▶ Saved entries

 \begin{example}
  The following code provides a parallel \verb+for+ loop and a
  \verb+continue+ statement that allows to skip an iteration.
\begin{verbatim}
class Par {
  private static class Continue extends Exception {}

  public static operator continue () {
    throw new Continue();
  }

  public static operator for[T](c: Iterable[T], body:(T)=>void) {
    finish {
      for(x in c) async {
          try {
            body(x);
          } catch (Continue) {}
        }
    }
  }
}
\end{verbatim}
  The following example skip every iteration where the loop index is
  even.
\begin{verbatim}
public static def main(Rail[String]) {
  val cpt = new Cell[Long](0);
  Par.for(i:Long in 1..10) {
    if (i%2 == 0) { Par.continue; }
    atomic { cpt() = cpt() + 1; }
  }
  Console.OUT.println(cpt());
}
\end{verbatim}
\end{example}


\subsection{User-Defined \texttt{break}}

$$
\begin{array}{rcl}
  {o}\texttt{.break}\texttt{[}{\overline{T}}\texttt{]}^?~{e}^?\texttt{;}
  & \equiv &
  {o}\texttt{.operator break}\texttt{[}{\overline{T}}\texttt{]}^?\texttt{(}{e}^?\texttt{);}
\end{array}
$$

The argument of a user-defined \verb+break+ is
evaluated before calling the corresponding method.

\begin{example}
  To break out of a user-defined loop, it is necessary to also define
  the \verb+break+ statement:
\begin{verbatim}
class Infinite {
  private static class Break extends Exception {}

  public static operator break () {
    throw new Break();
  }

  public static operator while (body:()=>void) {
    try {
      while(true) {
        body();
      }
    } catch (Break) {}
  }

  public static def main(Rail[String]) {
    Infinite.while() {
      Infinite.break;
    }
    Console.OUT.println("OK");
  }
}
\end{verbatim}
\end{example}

--

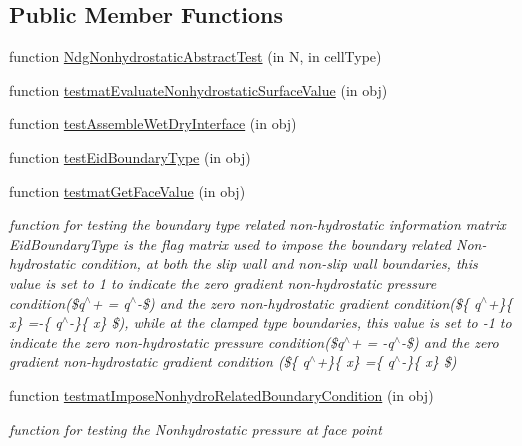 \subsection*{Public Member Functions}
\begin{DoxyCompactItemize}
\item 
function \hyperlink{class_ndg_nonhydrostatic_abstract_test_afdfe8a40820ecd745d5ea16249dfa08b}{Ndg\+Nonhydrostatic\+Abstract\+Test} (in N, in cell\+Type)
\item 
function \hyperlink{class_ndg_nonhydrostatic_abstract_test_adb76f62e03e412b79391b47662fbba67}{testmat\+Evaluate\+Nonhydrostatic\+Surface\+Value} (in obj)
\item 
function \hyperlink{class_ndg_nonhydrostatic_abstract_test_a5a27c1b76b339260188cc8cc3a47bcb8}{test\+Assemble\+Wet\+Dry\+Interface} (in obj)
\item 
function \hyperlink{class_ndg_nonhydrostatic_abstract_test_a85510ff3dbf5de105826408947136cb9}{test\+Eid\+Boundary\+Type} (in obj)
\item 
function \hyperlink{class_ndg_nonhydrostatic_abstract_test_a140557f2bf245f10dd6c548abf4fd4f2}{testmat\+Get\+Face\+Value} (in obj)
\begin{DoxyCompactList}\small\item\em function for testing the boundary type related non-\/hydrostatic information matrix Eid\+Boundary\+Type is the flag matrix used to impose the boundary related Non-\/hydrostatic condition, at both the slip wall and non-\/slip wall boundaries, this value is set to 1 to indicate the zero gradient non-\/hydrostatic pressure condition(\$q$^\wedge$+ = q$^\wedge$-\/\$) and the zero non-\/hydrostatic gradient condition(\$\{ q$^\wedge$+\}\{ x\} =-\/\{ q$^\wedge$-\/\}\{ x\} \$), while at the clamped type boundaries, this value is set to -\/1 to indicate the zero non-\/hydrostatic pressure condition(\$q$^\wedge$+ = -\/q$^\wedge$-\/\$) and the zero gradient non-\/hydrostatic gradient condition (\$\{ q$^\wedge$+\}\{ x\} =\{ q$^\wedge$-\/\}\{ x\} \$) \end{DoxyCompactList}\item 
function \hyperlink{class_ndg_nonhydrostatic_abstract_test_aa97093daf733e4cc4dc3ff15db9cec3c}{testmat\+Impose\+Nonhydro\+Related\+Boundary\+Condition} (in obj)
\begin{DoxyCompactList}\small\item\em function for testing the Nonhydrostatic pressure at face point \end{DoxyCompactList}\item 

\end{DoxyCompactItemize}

...

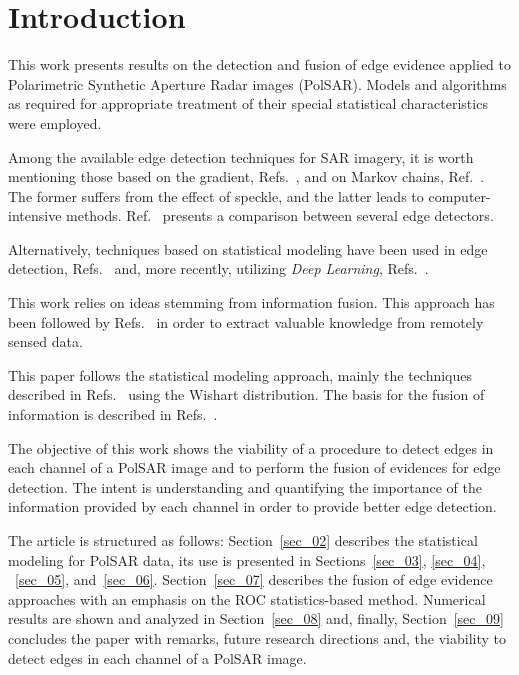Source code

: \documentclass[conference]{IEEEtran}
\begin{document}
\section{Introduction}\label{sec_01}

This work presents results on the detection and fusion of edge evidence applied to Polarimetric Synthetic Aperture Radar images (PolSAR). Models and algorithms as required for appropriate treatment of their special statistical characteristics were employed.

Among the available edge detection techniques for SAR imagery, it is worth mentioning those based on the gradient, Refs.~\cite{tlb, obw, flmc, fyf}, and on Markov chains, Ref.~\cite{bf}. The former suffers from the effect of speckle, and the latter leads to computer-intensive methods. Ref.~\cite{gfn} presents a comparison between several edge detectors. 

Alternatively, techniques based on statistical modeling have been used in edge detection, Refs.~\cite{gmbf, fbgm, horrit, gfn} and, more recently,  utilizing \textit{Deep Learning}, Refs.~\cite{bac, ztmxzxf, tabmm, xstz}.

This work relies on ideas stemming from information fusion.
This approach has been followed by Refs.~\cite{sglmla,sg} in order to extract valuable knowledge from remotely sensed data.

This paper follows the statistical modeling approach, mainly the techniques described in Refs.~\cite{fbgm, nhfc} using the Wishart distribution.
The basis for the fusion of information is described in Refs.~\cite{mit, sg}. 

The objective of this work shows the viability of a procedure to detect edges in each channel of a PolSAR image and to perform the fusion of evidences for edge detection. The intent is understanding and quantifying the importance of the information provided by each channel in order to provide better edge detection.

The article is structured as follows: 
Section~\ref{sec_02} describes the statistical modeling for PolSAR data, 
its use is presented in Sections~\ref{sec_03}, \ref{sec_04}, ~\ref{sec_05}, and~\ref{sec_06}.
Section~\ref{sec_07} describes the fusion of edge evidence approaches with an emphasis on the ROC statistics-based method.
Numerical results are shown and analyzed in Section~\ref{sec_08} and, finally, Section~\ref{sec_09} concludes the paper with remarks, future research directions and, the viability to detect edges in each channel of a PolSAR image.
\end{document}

▶ TASK GOAL
From the data above, show each line that contains "example".

▶ RESPONSE BOX
 \begin{example}
  The following example skip every iteration where the loop index is
\end{example}
\begin{example}
\end{example}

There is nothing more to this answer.